Opponents of supertrawlers in Australian waters are urging the incoming federal government to stick with the current expert study into their potential effects.
The supertrawler, Margiris, was banned by former environment minister Tony Burke, who ordered the prohibition continue until a scientific panel completes its work in a report not due until October 2014.
The incoming parliamentary secretary for fisheries, Richard Colbeck, confirmed he wanted a new scientific survey of the target small pelagic fishery, in addition to the panel's work.
"Once that scientific work has been done, then we will make our decision based on the science," Senator Colbeck told the ABC.
Greenpeace and Environment Tasmania cautioned Senator Colbeck against using the new survey as a stepping stone to overturn the ban.
“Senator Colbeck's support for a new stock survey should raise the antennae of the Australian public, who so strongly rejected supertrawlers last year,” said Greenpeace oceans campaigner Nathaniel Pelle.
Mr Pelle said after leaving Australia the Margiris was now fishing in a small pelagic high seas fishery off Chile, where it also ran into trouble earlier this month.
On calling into the Chile port of Valparaiso it met a protest by local fishermen, and a fire began in fuel on the water around the hull, before the vessel hastily left the port.

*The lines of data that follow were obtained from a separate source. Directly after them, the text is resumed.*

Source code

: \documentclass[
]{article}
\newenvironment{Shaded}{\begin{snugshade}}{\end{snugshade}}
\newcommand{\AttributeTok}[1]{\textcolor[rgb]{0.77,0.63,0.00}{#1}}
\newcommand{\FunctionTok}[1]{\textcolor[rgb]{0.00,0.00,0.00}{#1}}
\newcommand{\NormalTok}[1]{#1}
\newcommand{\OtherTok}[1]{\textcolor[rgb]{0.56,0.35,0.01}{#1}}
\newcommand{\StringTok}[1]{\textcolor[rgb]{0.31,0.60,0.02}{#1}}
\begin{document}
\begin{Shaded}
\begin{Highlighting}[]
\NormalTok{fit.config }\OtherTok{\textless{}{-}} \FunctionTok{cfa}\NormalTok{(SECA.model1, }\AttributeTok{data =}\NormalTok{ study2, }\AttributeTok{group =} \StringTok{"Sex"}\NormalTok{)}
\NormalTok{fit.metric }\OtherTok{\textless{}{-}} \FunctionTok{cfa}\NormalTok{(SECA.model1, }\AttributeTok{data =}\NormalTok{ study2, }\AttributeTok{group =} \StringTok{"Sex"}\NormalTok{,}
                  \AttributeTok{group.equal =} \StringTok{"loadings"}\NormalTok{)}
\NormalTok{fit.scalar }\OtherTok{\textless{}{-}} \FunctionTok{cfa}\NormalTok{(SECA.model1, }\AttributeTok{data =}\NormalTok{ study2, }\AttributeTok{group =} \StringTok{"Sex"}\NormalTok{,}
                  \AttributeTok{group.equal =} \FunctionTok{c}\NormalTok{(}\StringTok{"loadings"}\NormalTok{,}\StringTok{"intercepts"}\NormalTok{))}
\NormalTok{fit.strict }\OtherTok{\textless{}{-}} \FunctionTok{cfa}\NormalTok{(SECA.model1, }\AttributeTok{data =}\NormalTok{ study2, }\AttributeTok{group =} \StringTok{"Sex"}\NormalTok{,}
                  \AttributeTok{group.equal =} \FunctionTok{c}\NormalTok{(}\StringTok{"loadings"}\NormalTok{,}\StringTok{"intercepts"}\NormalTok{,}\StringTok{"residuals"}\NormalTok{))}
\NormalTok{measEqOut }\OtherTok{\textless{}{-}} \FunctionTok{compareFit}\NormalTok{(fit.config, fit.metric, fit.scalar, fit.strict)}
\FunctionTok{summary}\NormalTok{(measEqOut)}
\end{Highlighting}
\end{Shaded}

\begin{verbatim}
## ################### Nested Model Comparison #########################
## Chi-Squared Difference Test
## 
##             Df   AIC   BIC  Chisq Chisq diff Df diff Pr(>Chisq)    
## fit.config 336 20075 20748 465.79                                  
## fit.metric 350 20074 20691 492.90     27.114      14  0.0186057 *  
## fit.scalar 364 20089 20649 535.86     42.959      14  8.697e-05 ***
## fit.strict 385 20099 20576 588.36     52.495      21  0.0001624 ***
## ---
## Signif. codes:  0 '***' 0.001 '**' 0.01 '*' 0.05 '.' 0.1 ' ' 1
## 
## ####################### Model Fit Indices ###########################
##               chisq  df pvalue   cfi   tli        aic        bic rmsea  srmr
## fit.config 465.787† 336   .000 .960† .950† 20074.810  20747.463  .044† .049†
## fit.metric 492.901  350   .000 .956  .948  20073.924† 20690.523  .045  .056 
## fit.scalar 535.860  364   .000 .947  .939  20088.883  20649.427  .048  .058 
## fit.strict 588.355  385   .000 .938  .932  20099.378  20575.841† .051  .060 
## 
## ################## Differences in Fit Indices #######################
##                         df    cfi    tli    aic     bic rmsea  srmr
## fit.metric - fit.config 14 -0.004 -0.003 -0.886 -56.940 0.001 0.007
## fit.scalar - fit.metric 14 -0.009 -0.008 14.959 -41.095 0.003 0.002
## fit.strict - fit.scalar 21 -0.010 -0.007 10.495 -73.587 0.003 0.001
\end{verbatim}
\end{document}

Greens Senator Peter Whish-Wilson said that in opposition Senator Colbeck strongly backed the supertrawler, and the Coalition had not clarified what action it would take if Seafish was successful in overturning the ban.
Recreational fishers, who backed the Coalition at the election, remain opposed the supertrawler, which they described as "appalling".
"We definitely support the expert panel doing its work," said Allan Hansard, managing director of the Australian Recreational Fishing Foundation.
"We want to see good science on stocks, and also on the economic and environmental implications for small communities," Mr Hansard said.
Seafish Tasmania is awaiting an imminent Federal Court decision challenging the ban, and its director, Gerry Geen, has repeatedly said he still wants to fish an 18,000 tonne quota his company holds.
The Margiris's Dutch owner, Parlevliet and Van der Plas, did not respond to a request for comment.